The rules are effective
for groups with plan years effective beginning July 1, 2002.
However, all groups must comply by January 1, 2003.
Who do the rules apply to?
All group health and
disability plans established or maintained under ERISA (insured
and self-funded).
Are some plans not affected?
Yes, some plans do not
have to comply with these rules. The most common types of plans
that do not have to comply are Governmental Plans and Church
Plans.
Who do the rules affect?
The rule will affect:
- Subscribers and members of
employer benefit plans
- Employers who sponsor employee
benefit plans
- Plan fiduciaries
- TPA's
Who is the "claimant"
in regards to the claim rules?
The claimant is always
the member. A provider of service is not a claimant under these
rules.
Can a member authorize someone
else to represent them?
Yes, a member may appoint
an authorized representative to act on their behalf in pursuing
a benefit claim or appeal. Your plan may require you designate
your authorized representative in writing. An "assignment
of benefits" does not designate a provider of
service as your representative.
What is a Pre-service claim?
A pre-service claim is
any claim, that in order to receive benefits in whole or in
part, must be approved by OSFHP in advance of obtaining the
medical care.
What is a Post-service claim?
A post-service claim is
any claim for benefits where the service has already been
rendered prior to OSFHP being notified.
What is the difference between a
pre-authorization and a referral?
Services that require
pre-authorization must be approved by the Healthplan prior to a
service being rendered in order to be eligible for benefits.

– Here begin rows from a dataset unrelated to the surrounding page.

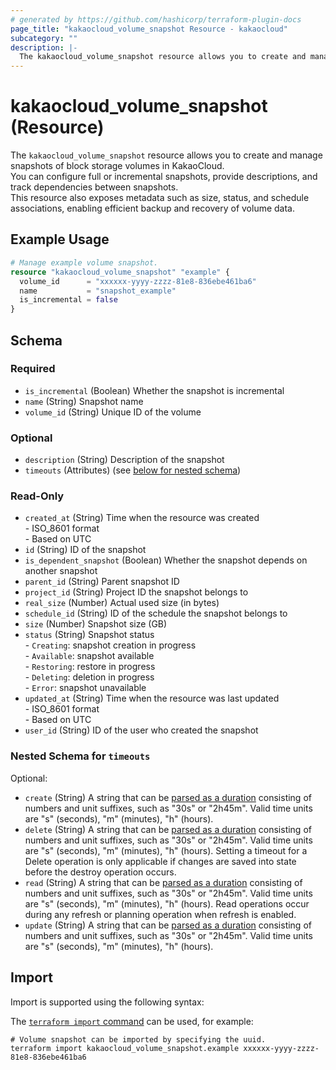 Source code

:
 ```yaml
---
# generated by https://github.com/hashicorp/terraform-plugin-docs
page_title: "kakaocloud_volume_snapshot Resource - kakaocloud"
subcategory: ""
description: |-
  The kakaocloud_volume_snapshot resource allows you to create and manage snapshots of block storage volumes in KakaoCloud.You can configure full or incremental snapshots, provide descriptions, and track dependencies between snapshots.This resource also exposes metadata such as size, status, and schedule associations, enabling efficient backup and recovery of volume data.
---
```


# kakaocloud_volume_snapshot (Resource)

The `kakaocloud_volume_snapshot` resource allows you to create and manage snapshots of block storage volumes in KakaoCloud.  
You can configure full or incremental snapshots, provide descriptions, and track dependencies between snapshots.  
This resource also exposes metadata such as size, status, and schedule associations, enabling efficient backup and recovery of volume data.

## Example Usage

```terraform
# Manage example volume snapshot.
resource "kakaocloud_volume_snapshot" "example" {
  volume_id      = "xxxxxx-yyyy-zzzz-81e8-836ebe461ba6"
  name           = "snapshot_example"
  is_incremental = false
}
```

<!-- schema generated by tfplugindocs -->
## Schema

### Required

- `is_incremental` (Boolean) Whether the snapshot is incremental
- `name` (String) Snapshot name
- `volume_id` (String) Unique ID of the volume

### Optional

- `description` (String) Description of the snapshot
- `timeouts` (Attributes) (see [below for nested schema](#nestedatt--timeouts))

### Read-Only

- `created_at` (String) Time when the resource was created <br/> - ISO_8601 format <br/> - Based on UTC
- `id` (String) ID of the snapshot
- `is_dependent_snapshot` (Boolean) Whether the snapshot depends on another snapshot
- `parent_id` (String) Parent snapshot ID
- `project_id` (String) Project ID the snapshot belongs to
- `real_size` (Number) Actual used size (in bytes)
- `schedule_id` (String) ID of the schedule the snapshot belongs to
- `size` (Number) Snapshot size (GB)
- `status` (String) Snapshot status <br/> - `Creating`: snapshot creation in progress <br/> - `Available`: snapshot available <br/> - `Restoring`: restore in progress <br/> - `Deleting`: deletion in progress <br/> - `Error`: snapshot unavailable
- `updated_at` (String) Time when the resource was last updated <br/> - ISO_8601 format <br/> - Based on UTC
- `user_id` (String) ID of the user who created the snapshot

<a id="nestedatt--timeouts"></a>
### Nested Schema for `timeouts`

Optional:

- `create` (String) A string that can be [parsed as a duration](https://pkg.go.dev/time#ParseDuration) consisting of numbers and unit suffixes, such as "30s" or "2h45m". Valid time units are "s" (seconds), "m" (minutes), "h" (hours).
- `delete` (String) A string that can be [parsed as a duration](https://pkg.go.dev/time#ParseDuration) consisting of numbers and unit suffixes, such as "30s" or "2h45m". Valid time units are "s" (seconds), "m" (minutes), "h" (hours). Setting a timeout for a Delete operation is only applicable if changes are saved into state before the destroy operation occurs.
- `read` (String) A string that can be [parsed as a duration](https://pkg.go.dev/time#ParseDuration) consisting of numbers and unit suffixes, such as "30s" or "2h45m". Valid time units are "s" (seconds), "m" (minutes), "h" (hours). Read operations occur during any refresh or planning operation when refresh is enabled.
- `update` (String) A string that can be [parsed as a duration](https://pkg.go.dev/time#ParseDuration) consisting of numbers and unit suffixes, such as "30s" or "2h45m". Valid time units are "s" (seconds), "m" (minutes), "h" (hours).

## Import

Import is supported using the following syntax:

The [`terraform import` command](https://developer.hashicorp.com/terraform/cli/commands/import) can be used, for example:

```shell
# Volume snapshot can be imported by specifying the uuid.
terraform import kakaocloud_volume_snapshot.example xxxxxx-yyyy-zzzz-81e8-836ebe461ba6
```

Services that require a referral
must be approved by the PCP prior to a service being rendered in
order to be eligible for benefits.
For specific information on which
services require a pre-authorization or a referral, please see
your policy and procedure manual.
If a claim is denied for no
authorization or referral by OSFHP, can the member be balanced
billed?
After 7/1/02, if a
provider renders services to an OSFHP member without verifying a
required pre-authorization or referral has been obtained, they
will not be able to bill a member for any charges not paid by
the Plan.
Are other payors affected by the
DOL ERISA claims rules?
All payors are affected
by the new law, but that doesn't mean that all carriers may
comply in the same manner. If you deal with multiple carriers,
you should contact those carriers or consult their policy and
procedures manual.
Can I appeal a denied claim on my
patient's behalf?
Under plans governed by
the DOL rules, adverse benefit determinations are to be appealed
by the claimant, unless they appoint an authorized
representative. The provider may be appointed the authorized
representative by the claimant, however, this would require that
all communication be sent to the provider and the provider would
be responsible for keeping the patient informed of the appeal
status/disposition. If you wish to be appointed an authorized
representative, the patient should contact OSHP's member
services department to obtain the proper forms.

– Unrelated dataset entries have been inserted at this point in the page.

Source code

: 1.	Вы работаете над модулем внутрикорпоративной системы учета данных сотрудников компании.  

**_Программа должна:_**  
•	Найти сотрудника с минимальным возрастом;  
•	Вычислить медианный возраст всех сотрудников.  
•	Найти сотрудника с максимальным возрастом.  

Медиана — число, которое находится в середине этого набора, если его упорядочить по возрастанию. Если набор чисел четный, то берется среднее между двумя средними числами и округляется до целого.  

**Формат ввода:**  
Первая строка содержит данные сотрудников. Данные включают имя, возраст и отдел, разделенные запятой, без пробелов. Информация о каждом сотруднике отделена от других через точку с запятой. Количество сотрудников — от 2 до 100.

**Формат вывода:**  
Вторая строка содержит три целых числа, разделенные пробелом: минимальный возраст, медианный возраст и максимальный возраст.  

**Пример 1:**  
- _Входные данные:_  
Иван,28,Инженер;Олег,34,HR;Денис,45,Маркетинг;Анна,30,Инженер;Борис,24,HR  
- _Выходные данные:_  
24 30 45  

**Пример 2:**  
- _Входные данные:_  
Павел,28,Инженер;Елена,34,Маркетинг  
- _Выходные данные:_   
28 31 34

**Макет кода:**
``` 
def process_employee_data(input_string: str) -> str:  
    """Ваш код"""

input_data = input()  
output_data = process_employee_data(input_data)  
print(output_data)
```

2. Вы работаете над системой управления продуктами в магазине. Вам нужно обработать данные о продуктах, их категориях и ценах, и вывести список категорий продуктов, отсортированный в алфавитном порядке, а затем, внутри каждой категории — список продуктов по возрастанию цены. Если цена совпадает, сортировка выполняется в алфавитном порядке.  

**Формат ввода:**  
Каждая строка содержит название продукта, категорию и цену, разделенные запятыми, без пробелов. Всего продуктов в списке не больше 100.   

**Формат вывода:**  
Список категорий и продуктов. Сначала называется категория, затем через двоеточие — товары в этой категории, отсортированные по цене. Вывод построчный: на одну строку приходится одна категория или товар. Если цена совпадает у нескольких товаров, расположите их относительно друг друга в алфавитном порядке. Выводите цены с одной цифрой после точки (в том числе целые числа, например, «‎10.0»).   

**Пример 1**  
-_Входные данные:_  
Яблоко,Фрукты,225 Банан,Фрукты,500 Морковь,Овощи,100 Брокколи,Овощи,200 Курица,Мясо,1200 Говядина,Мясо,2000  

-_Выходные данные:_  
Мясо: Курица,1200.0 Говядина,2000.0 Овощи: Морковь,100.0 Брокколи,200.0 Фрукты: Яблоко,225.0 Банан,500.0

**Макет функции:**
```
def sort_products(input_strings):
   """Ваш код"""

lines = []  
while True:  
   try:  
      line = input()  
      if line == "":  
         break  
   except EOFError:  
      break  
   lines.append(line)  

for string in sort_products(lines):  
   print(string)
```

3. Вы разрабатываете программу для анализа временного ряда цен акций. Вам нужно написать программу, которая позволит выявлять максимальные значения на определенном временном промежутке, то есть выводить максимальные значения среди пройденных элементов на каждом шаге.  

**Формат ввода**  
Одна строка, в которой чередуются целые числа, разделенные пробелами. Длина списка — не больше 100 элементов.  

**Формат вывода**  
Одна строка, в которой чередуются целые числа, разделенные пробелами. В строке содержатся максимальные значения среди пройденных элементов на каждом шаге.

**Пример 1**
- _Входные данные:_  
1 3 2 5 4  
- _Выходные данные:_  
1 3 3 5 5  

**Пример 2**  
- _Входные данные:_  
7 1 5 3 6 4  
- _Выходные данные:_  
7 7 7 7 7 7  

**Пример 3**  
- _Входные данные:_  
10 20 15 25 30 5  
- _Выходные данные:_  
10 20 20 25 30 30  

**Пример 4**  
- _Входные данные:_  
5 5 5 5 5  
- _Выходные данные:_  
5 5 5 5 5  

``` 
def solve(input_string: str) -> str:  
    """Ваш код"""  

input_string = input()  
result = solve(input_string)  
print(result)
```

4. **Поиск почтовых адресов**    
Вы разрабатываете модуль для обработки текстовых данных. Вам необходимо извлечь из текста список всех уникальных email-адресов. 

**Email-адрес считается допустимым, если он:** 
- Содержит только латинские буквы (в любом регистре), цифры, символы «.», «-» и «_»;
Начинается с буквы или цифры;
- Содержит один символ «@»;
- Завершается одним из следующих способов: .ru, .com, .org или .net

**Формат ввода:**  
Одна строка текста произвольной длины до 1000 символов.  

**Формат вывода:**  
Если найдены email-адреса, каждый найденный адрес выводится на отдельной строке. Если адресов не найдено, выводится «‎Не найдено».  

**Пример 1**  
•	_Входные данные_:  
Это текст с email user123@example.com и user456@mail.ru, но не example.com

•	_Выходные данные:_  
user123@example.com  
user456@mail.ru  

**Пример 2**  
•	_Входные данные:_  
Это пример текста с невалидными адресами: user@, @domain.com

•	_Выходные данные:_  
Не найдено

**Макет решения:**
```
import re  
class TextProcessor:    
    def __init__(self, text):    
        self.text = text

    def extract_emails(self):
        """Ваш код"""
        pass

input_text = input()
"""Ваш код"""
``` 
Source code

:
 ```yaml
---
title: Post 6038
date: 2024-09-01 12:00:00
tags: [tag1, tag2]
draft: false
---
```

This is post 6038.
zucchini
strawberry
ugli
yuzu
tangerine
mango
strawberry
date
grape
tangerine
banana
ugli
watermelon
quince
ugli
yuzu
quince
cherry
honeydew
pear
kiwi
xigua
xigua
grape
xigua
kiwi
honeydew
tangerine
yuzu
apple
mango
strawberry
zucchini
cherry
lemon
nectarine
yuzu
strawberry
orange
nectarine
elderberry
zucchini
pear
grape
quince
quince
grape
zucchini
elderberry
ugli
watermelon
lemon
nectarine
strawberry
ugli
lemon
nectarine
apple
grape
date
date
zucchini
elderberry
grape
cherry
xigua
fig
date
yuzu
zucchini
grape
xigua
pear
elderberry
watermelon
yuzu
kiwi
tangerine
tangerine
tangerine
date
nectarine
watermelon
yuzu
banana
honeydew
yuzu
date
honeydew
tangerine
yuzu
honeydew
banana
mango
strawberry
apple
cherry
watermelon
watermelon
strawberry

Where can I find the full text of
the regulation?
To find the full text of
the regulation you can go to the DOL website at click
here,
then select Final Rules. From the list, select Employee
Retirement Income Security Act of 1974; Rules and Regulations
for Administration and Enforcement; Claims Procedure; Final Rule
[11/21/2000].
You can also find additional
information at the same website address, after you select Final
Rules select Employee Retirement Income Security Act of 1974;
Rules and Regulations for Administration and Enforcement; Claims
Procedure; Final Rule [07/09/2001].
A FAQ document can be found here.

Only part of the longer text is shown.